- **WORK INSTRUCTION**:
Produce a verbatim transcript of the entries below, excluding pictures.

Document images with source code
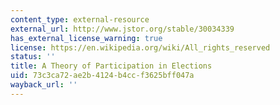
 ```yaml
---
content_type: external-resource
external_url: http://www.jstor.org/stable/30034339
has_external_license_warning: true
license: https://en.wikipedia.org/wiki/All_rights_reserved
status: ''
title: A Theory of Participation in Elections
uid: 73c3ca72-ae2b-4124-b4cc-f3625bff047a
wayback_url: ''
---
```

- **YOUR RESPONSE**:
 ```yaml
---
content_type: external-resource
external_url: http://www.jstor.org/stable/30034339
has_external_license_warning: true
license: https://en.wikipedia.org/wiki/All_rights_reserved
status: ''
title: A Theory of Participation in Elections
uid: 73c3ca72-ae2b-4124-b4cc-f3625bff047a
wayback_url: ''
---
```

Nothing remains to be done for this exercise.